WHAT THE EXERCISE ASKS —
List each line of the data that holds the string "version".

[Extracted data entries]

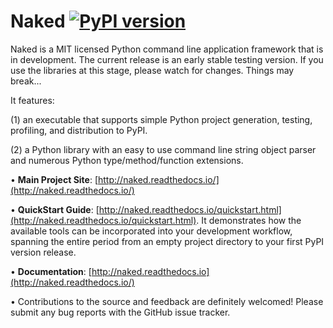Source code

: Naked  [![PyPI version](https://badge.fury.io/py/Naked.png)](https://pypi.python.org/pypi/Naked)
=====
Naked is a MIT licensed Python command line application framework that is in
development.  The current release is an early stable testing version.  If you
use the libraries at this stage, please watch for changes.  Things may break...

It features:

(1) an executable that supports simple Python project generation, testing,
profiling, and distribution to PyPI.

(2) a Python library with an easy to use command line string object parser and
numerous Python type/method/function extensions.

• **Main Project Site**: [http://naked.readthedocs.io/](http://naked.readthedocs.io/)

• **QuickStart Guide**:
[http://naked.readthedocs.io/quickstart.html](http://naked.readthedocs.io/quickstart.html).
It demonstrates how the available tools can be incorporated into your
development workflow, spanning the entire period from an empty project
directory to your first PyPI version release.

• **Documentation**:
[http://naked.readthedocs.io](http://naked.readthedocs.io/)

• Contributions to the source and feedback are definitely welcomed!  Please
submit any bug reports with the GitHub issue tracker.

RESULT OF THIS EXERCISE —
: Naked  [![PyPI version](https://badge.fury.io/py/Naked.png)](https://pypi.python.org/pypi/Naked)
development.  The current release is an early stable testing version.  If you
directory to your first PyPI version release.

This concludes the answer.